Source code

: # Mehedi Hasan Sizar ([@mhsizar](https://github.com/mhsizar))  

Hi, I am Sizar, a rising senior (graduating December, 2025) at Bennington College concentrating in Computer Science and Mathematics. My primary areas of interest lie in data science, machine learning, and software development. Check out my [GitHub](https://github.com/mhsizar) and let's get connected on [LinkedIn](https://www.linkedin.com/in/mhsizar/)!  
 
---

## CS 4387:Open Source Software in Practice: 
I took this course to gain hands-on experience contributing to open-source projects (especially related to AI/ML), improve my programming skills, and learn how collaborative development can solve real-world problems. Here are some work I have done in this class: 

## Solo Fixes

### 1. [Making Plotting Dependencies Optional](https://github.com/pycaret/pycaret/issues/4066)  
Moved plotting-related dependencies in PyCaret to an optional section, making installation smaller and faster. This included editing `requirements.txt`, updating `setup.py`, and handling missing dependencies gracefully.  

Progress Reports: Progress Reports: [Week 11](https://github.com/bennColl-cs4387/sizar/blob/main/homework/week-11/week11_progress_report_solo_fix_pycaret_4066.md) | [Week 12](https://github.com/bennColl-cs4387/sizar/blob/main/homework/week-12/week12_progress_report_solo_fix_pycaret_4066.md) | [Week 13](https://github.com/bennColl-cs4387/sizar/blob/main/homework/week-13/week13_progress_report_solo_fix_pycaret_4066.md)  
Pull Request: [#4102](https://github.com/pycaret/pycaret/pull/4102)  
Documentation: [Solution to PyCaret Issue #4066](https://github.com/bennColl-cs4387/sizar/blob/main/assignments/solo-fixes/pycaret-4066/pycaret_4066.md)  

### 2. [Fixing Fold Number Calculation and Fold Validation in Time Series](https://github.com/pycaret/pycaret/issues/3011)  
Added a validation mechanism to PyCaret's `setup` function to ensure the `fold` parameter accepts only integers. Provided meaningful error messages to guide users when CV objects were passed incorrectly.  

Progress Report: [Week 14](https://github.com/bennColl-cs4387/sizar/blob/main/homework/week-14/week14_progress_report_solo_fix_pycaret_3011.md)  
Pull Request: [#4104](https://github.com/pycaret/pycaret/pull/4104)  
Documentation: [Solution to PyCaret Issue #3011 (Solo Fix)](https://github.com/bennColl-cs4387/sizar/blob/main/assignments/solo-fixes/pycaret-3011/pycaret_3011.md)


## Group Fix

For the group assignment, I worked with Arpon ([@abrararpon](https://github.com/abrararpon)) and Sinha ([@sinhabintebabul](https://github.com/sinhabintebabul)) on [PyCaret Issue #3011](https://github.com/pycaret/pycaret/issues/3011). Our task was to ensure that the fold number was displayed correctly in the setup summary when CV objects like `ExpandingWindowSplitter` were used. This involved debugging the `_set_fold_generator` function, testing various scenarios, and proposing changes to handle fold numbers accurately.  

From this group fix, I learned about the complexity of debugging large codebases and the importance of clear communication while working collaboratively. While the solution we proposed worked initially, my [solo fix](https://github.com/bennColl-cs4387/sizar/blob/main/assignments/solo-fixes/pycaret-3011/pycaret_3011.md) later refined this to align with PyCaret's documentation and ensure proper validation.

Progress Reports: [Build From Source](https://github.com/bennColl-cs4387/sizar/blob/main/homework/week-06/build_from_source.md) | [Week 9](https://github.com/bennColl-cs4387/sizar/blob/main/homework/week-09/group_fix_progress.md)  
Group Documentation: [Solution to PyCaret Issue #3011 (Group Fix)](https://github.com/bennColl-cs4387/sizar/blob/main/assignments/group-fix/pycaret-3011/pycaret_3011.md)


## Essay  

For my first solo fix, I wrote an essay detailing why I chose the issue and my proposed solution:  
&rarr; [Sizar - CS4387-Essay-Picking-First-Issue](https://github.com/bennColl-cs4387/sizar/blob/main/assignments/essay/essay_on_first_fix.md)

* * * *

* [Task statement]: Retype the complete listing exactly.

* [Result below]:
Source code

: # Mehedi Hasan Sizar ([@mhsizar](https://github.com/mhsizar))  

Hi, I am Sizar, a rising senior (graduating December, 2025) at Bennington College concentrating in Computer Science and Mathematics. My primary areas of interest lie in data science, machine learning, and software development. Check out my [GitHub](https://github.com/mhsizar) and let's get connected on [LinkedIn](https://www.linkedin.com/in/mhsizar/)!  
 
---

## CS 4387:Open Source Software in Practice: 
I took this course to gain hands-on experience contributing to open-source projects (especially related to AI/ML), improve my programming skills, and learn how collaborative development can solve real-world problems. Here are some work I have done in this class: 

## Solo Fixes

### 1. [Making Plotting Dependencies Optional](https://github.com/pycaret/pycaret/issues/4066)  
Moved plotting-related dependencies in PyCaret to an optional section, making installation smaller and faster. This included editing `requirements.txt`, updating `setup.py`, and handling missing dependencies gracefully.  

Progress Reports: Progress Reports: [Week 11](https://github.com/bennColl-cs4387/sizar/blob/main/homework/week-11/week11_progress_report_solo_fix_pycaret_4066.md) | [Week 12](https://github.com/bennColl-cs4387/sizar/blob/main/homework/week-12/week12_progress_report_solo_fix_pycaret_4066.md) | [Week 13](https://github.com/bennColl-cs4387/sizar/blob/main/homework/week-13/week13_progress_report_solo_fix_pycaret_4066.md)  
Pull Request: [#4102](https://github.com/pycaret/pycaret/pull/4102)  
Documentation: [Solution to PyCaret Issue #4066](https://github.com/bennColl-cs4387/sizar/blob/main/assignments/solo-fixes/pycaret-4066/pycaret_4066.md)  

### 2. [Fixing Fold Number Calculation and Fold Validation in Time Series](https://github.com/pycaret/pycaret/issues/3011)  
Added a validation mechanism to PyCaret's `setup` function to ensure the `fold` parameter accepts only integers. Provided meaningful error messages to guide users when CV objects were passed incorrectly.  

Progress Report: [Week 14](https://github.com/bennColl-cs4387/sizar/blob/main/homework/week-14/week14_progress_report_solo_fix_pycaret_3011.md)  
Pull Request: [#4104](https://github.com/pycaret/pycaret/pull/4104)  
Documentation: [Solution to PyCaret Issue #3011 (Solo Fix)](https://github.com/bennColl-cs4387/sizar/blob/main/assignments/solo-fixes/pycaret-3011/pycaret_3011.md)


## Group Fix

For the group assignment, I worked with Arpon ([@abrararpon](https://github.com/abrararpon)) and Sinha ([@sinhabintebabul](https://github.com/sinhabintebabul)) on [PyCaret Issue #3011](https://github.com/pycaret/pycaret/issues/3011). Our task was to ensure that the fold number was displayed correctly in the setup summary when CV objects like `ExpandingWindowSplitter` were used. This involved debugging the `_set_fold_generator` function, testing various scenarios, and proposing changes to handle fold numbers accurately.  

From this group fix, I learned about the complexity of debugging large codebases and the importance of clear communication while working collaboratively. While the solution we proposed worked initially, my [solo fix](https://github.com/bennColl-cs4387/sizar/blob/main/assignments/solo-fixes/pycaret-3011/pycaret_3011.md) later refined this to align with PyCaret's documentation and ensure proper validation.

Progress Reports: [Build From Source](https://github.com/bennColl-cs4387/sizar/blob/main/homework/week-06/build_from_source.md) | [Week 9](https://github.com/bennColl-cs4387/sizar/blob/main/homework/week-09/group_fix_progress.md)  
Group Documentation: [Solution to PyCaret Issue #3011 (Group Fix)](https://github.com/bennColl-cs4387/sizar/blob/main/assignments/group-fix/pycaret-3011/pycaret_3011.md)


## Essay  

For my first solo fix, I wrote an essay detailing why I chose the issue and my proposed solution:  
&rarr; [Sizar - CS4387-Essay-Picking-First-Issue](https://github.com/bennColl-cs4387/sizar/blob/main/assignments/essay/essay_on_first_fix.md)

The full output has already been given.